A large beachfront home takes shape at the bottom of two large and incredibly steep sections on The Strand, in Onetangi. The property is next to a public toilet and looks over a popular BBQ spot. Photo / OneRoof

Owner of Ray White Waiheke Matthew Smith told OneRoof: “People are fixated on the north side of the island, and they want beach access. That [Matapana Road property] had a beautiful white-sand beach, 4.5ha of land for privacy, half of it flat, half of it in bush," he said. “I would have thought today that you would be looking at $40m to $50m for that."

He said this spring he is working through a list of prime sites for an overseas-based buyer who has told him “price doesn't matter”.

On an island littered with wealth – Colin Giltrap, Graham Hart, Ben Cook, Martin Reesby, Michael Allpress, Christopher Luxon, John Hawkesby, Bruce Plested all have Waiheke homes – these mega-builds are shrouded in more than just scaffolding and plastic wrap.

Builders sign confidentiality agreements that prohibit them from talking to the media.
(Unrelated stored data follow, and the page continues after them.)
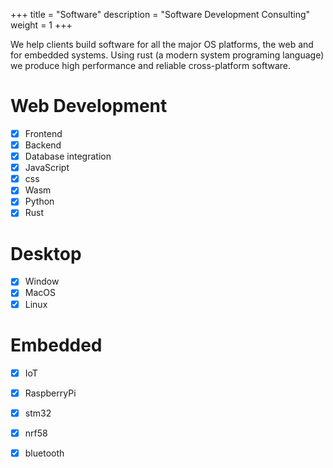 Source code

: +++
title = "Software"
description = "Software Development Consulting"
weight = 1
+++


We help clients build software for all the major OS platforms, the web and for embedded systems. Using rust (a modern system programing language) we produce high performance and reliable cross-platform software.

# Web Development
- [x] Frontend
- [x] Backend
- [x] Database integration
- [x] JavaScript
- [x] css
- [x] Wasm
- [x] Python
- [x] Rust

# Desktop
- [x] Window
- [x] MacOS
- [x] Linux

# Embedded
- [x] IoT
- [x] RaspberryPi
- [x] stm32
- [x] nrf58
- [x] bluetooth

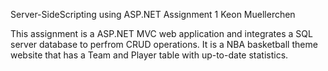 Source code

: Server-SideScripting using ASP.NET
Assignment 1
Keon Muellerchen

This assignment is a ASP.NET MVC web application and integrates a SQL server database to perfrom CRUD operations. 
It is a NBA basketball theme website that has a Team and Player table with up-to-date statistics.
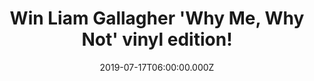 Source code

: ---
campaign-uuid: "c-9d3b451d-fcd5-443f-b874-4dc7b43e248a"
type: "Competition"
category: "Music"
date: "2019-07-17T06:00:00.000Z"
end-date: "2019-09-17T23:59:00.000Z"
disable-form: false
is_promoted: true
has_entry_page: true
title: "Win Liam Gallagher 'Why Me, Why Not' vinyl edition!"
competition-description: "<p>Liam Gallagher is back and he returns with a new single,\
  \ a documentary film, a Glastonbury performance, and, most importantly, a second\
  \ solo album called Why Me? Why Not. We are giving away a copy of his brand new\
  \ album to one lucky NME AAA member to win.</p>\n<p>Shockwave, One Of Us, Halo...\
  \ want to hear it first? Click below for a chance to win.</p>\n"
hero-header: "Win Liam Gallagher 'Why Me, Why Not' vinyl edition!"
terms-confirmation: "N/A"
banner-img: "https://assets.expresslyapp.com/asset-26588240-860d-4ab8-9919-52acfee937b7.jpg"
logo-left-href: "aaa.nme.com"
logo-left-image: "https://assets.expresslyapp.com/asset-3a778f07-b947-4f11-b07c-6a9de89e6eb4.jpg"
logo-left-title: "NME AAA"
bg-image-hero: "https://assets.expresslyapp.com/asset-310d7a9a-3807-40df-a985-b9b43a10445a.jpg"
bg-image-first: "https://assets.expresslyapp.com/asset-3f98936b-1afc-4922-a1f7-d557d7b7d7a2.jpg"
section1-content: "<p>Good things come to those who wait: and so, this summer, Liam\
  \ Gallagher returns with a new single, a documentary film, a Glastonbury performance,\
  \ and, most importantly, a second solo album called Why Me? Why Not.</p>\n<p>It\
  \ looks like the rest of 2019 will be a bonanza for fans of the one-time Oasis singer.\
  \ One man is very happy about that.</p>\n<p>Enter the form below for a chance to\
  \ win it now!</p>\n<p>Good luck!</p>\n"
entry-title: "Win Liam Gallagher 'Why Me, Why Not' vinyl edition!"
entry-content: "<p>Enter the draw to win Liam Gallagher 'Why Me, Why Not' vinyl edition\
  \ by completing the form below before 23:59 on the 17th of September 2019.</p>\n"
has-winner: false
prize-description: "Liam Gallagher 'Why Me, Why Not' vinyl edition"
special-conditions: "Multiple entries are allowed up to one every day."
country-restrictions:
- "GB"
--- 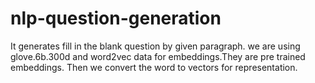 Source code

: # nlp-question-generation
It generates fill in the blank question by given paragraph.
we are using glove.6b.300d and word2vec data for embeddings.They are pre trained embeddings. Then we convert the word to vectors for representation.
Tradies are not even allowed to take photographs of their work.

Agents estimate the new mega-builds can be upwards of 1000sqm in size (the average Auckland new house is about 136sqm, apartments maybe 80 to 100sqm). Building programmes can last three years or longer, and build costs of $20,000 per sqm are increasingly the norm (that’s nearly 10 times the average build cost in regular New Zealand). And OneRoof has heard rumours of a three-year-long build on the island where the owners stopped counting as costs rocketed past $15m.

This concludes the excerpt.